Sommervogel mentions thirty-one titles of published works in connection with Fabri's name, besides fourteen of his productions in manuscript, in the Library of Lyons.

The following are the more important of his publications:

 Tractatus physicus du motu locali (1646).
 Metaphysica Demonstrativa, Sive Scientia Rationum Universalium (Lyon, 1648).
 Pithanophilus, seu dialogus vel opusculum de opinione probabili, etc. (Rome, 1659).

This work was attacked by Stefano Gradi, Prefect of the Vatican Library, in his Disputatio de opinione probabili (Rome, 1678; Mechlin, 1679).

 Honorati Fabri, Societatis Jesu, apolgeticus doctrinæ moralis ejusdem Societatis, (Lyons, 1670; Cologne, 1672).

This treats, in eleven dialogues, of probabilism, explaining its true nature, and refuting the charges of its opponents.
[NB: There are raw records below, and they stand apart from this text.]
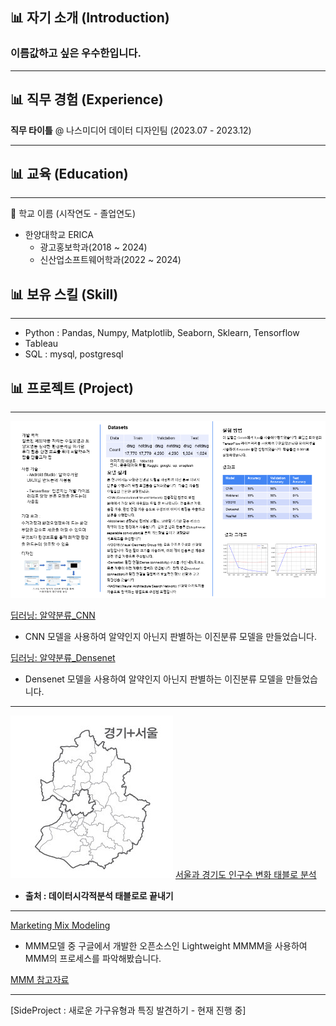 ## 📊 자기 소개 (Introduction)

### 이름값하고 싶은 우수한입니다.

------

## 📊 직무 경험 (Experience)

**직무 타이틀** @ 나스미디어 데이터 디자인팀 (2023.07 - 2023.12)

------

## 📊 교육 (Education)
------
🏫 학교 이름 (시작연도 - 졸업연도)

- 한양대학교 ERICA
    - 광고홍보학과(2018 ~ 2024)
    - 신산업소프트웨어학과(2022 ~ 2024)


## 📊 보유 스킬 (Skill)
------
- Python : Pandas, Numpy, Matplotlib, Seaborn, Sklearn, Tensorflow
- Tableau
- SQL : mysql, postgresql

## 📊 프로젝트 (Project)
------
![trash](assets/img/알약분류.png)

[딥러닝: 알약분류_CNN](code/알약분류/알약분류_CNN.ipynb)
- CNN 모델을 사용하여 알약인지 아닌지 판별하는 이진분류 모델을 만들었습니다.

[딥러닝: 알약분류_Densenet](code/알약분류/알약분류(densenet).ipynb)
- Densenet 모델을 사용하여 알약인지 아닌지 판별하는 이진분류 모델을 만들었습니다.

------


![서울경기](assets/img/서울경기.jpg)
[서울과 경기도 인구수 변화 태블로 분석](https://public.tableau.com/shared/RG267R9T4?:display_count=n&:origin=viz_share_link)
- **출처 : 데이터시각적분석 태블로로 끝내기**

------


[Marketing Mix Modeling](code/MMM/lightweight_mmm.ipynb)
- MMM모델 중 구글에서 개발한 오픈소스인 Lightweight MMMM을 사용하여 MMM의 프로세스를 파악해봤습니다.

[MMM 참고자료](https://xlnt415.notion.site/Operationalizing-Modern-MMM-For-Your-Brand-2e01f5be7f834d16afece31deac0b8dc?pvs=4)

------


[SideProject : 새로운 가구유형과 특징 발견하기 - 현재 진행 중]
The Cologne edition was considerably enlarged but did not meet with ecclesiastical approbation; it was placed on the Index of forbidden books soon after its appearance.
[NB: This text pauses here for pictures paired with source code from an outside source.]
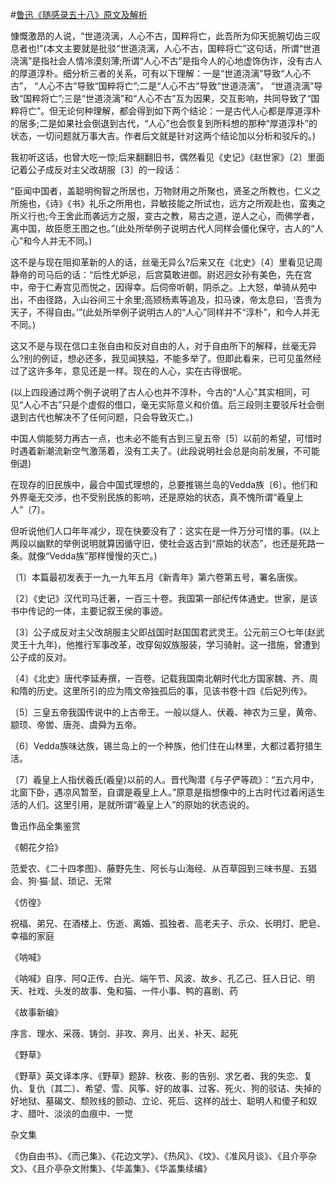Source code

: #[鲁迅《随感录五十八》原文及解析](https://www.vrrw.net/wx/6700.html)

慷慨激昂的人说，“世道浇漓，人心不古，国粹将亡，此吾所为仰天扼腕切齿三叹息者也!”(本文主要就是批驳“世道浇漓，人心不古，国粹将亡”这句话，所谓“世道浇漓”是指社会人情冷漠刻薄;所谓“人心不古”是指今人的心地虚饰伪诈，没有古人的厚道淳朴。细分析三者的关系，可有以下理解：一是“世道浇漓”导致“人心不古”， “人心不古”导致“国粹将亡”;二是“人心不古”导致“世道浇漓”， “世道浇漓”导致“国粹将亡”;三是“世道浇漓”和“人心不古”互为因果，交互影响，共同导致了“国粹将亡”。但无论何种理解，都会得到如下两个结论：一是古代人心都是厚道淳朴的居多;二是如果社会倒退到古代，“人心”也会恢复到所料想的那种“厚道淳朴”的状态，一切问题就万事大吉。作者后文就是针对这两个结论加以分析和驳斥的。)

我初听这话，也曾大吃一惊;后来翻翻旧书，偶然看见《史记》《赵世家》〔2〕里面记着公子成反对主父改胡服〔3〕的一段话：

“臣闻中国者，盖聪明徇智之所居也，万物财用之所聚也，贤圣之所教也，仁义之所施也，《诗》《书》礼乐之所用也，异敏技能之所试也，远方之所观赴也，蛮夷之所义行也;今王舍此而袭远方之服，变古之教，易古之道，逆人之心，而佛学者，离中国，故臣愿王图之也。”(此处所举例子说明古代人同样会僵化保守，古人的“人心”和今人并无不同。)



这不是与现在阻抑革新的人的话，丝毫无异么?后来又在《北史》〔4〕里看见记周静帝的司马后的话：“后性尤妒忌，后宫莫敢进御。尉迟迥女孙有美色，先在宫中，帝于仁寿宫见而悦之，因得幸。后伺帝听朝，阴杀之。上大怒，单骑从苑中出，不由径路，入山谷间三十余里;高颎杨素等追及，扣马谏，帝太息曰，‘吾贵为天子，不得自由。’”(此处所举例子说明古人的“人心”同样并不“淳朴”，和今人并无不同。)

这又不是与现在信口主张自由和反对自由的人，对于自由所下的解释，丝毫无异么?别的例证，想必还多，我见闻狭隘，不能多举了。但即此看来，已可见虽然经过了这许多年，意见还是一样。现在的人心，实在古得很呢。

(以上四段通过两个例子说明了古人心也并不淳朴，今古的“人心”其实相同，可见“人心不古”只是个虚假的借口，毫无实际意义和价值。后三段则主要驳斥社会倒退到古代也解决不了任何问题，只会导致灭亡。)

中国人倘能努力再古一点，也未必不能有古到三皇五帝〔5〕以前的希望，可惜时时遇着新潮流新空气激荡着，没有工夫了。(此段说明社会总是向前发展，不可能倒退)

在现存的旧民族中，最合中国式理想的，总要推锡兰岛的Vedda族〔6〕。他们和外界毫无交涉，也不受别民族的影响，还是原始的状态，真不愧所谓“羲皇上人”〔7〕。

但听说他们人口年年减少，现在快要没有了：这实在是一件万分可惜的事。(以上两段以幽默的举例说明就算因循守旧，使社会返古到“原始的状态”，也还是死路一条。就像“Vedda族”那样慢慢的灭亡。)

〔1〕本篇最初发表于一九一九年五月《新青年》第六卷第五号，署名唐俟。

〔2〕《史记》汉代司马迁著，一百三十卷。我国第一部纪传体通史。世家，是该书中传记的一体，主要记叙王侯的事迹。

〔3〕公子成反对主父改胡服主父即战国时赵国国君武灵王。公元前三○七年(赵武灵王十九年)，他推行军事改革，改穿匈奴族服装，学习骑射。这一措施，曾遭到公子成的反对。

〔4〕《北史》唐代李延寿撰，一百卷。记载我国南北朝时代北方国家魏、齐、周和隋的历史。这里所引的应为隋文帝独孤后的事，见该书卷十四《后妃列传》。

〔5〕三皇五帝我国传说中的上古帝王。一般以燧人、伏羲、神农为三皇，黄帝、颛顼、帝喾、唐尧、虞舜为五帝。

〔6〕Vedda族味达族，锡兰岛上的一个种族，他们住在山林里，大都过着狩猎生活。

〔7〕羲皇上人指伏羲氏(羲皇)以前的人。晋代陶潜《与子俨等疏》：“五六月中，北窗下卧，遇凉风暂至，自谓是羲皇上人。”原意是指想像中的上古时代过着闲适生活的人们。这里引用，是就所谓“羲皇上人”的原始的状态说的。

鲁迅作品全集鉴赏

《朝花夕拾》

范爱农、《二十四孝图》、藤野先生、阿长与山海经、从百草园到三味书屋、五猖会、狗·猫·鼠、琐记、无常

《仿徨》

祝福、弟兄、在酒楼上、伤逝、离婚、孤独者、高老夫子、示众、长明灯、肥皂、幸福的家庭

《呐喊》

《呐喊》自序、阿Q正传、白光、端午节、风波、故乡、孔乙己、狂人日记、明天、社戏、头发的故事、兔和猫、一件小事、鸭的喜剧、药

《故事新编》

序言、理水、采薇、铸剑、非攻、奔月、出关、补天、起死

《野草》

《野草》英文译本序、《野草》题辞、秋夜、影的告别、求乞者、我的失恋、复仇、复仇〔其二〕、希望、雪、风筝、好的故事、过客、死火、狗的驳诘、失掉的好地狱、墓碣文、颓败线的颤动、立论、死后、这样的战士、聪明人和傻子和奴才、腊叶、淡淡的血痕中、一觉

杂文集

《伪自由书》、《而己集》、《花边文学》、《热风》、《坟》、《准风月谈》、《且介亭杂文》、《且介亭杂文附集》、《华盖集》、《华盖集续编》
 Una fides unius Ecclesiæ Romanæ contra indifferentes hujus sæculi tribus librus facili methodo asserto, (Dillingen, 1657).
 Summula theologica in quâ quæstiones omnes alicujus momenti, quæ a Scholasticus agitari solent, breviter discutiuntur ac definiuntur, (Lyons, 1669).

The principles on which this work constructs its theological conclusions are far different from those of Aristotle.

 Euphiander seu vir ingeniosus, (Lyons, 1669; Vienna, 1731; Budapest, 1749; Ofen, 1763).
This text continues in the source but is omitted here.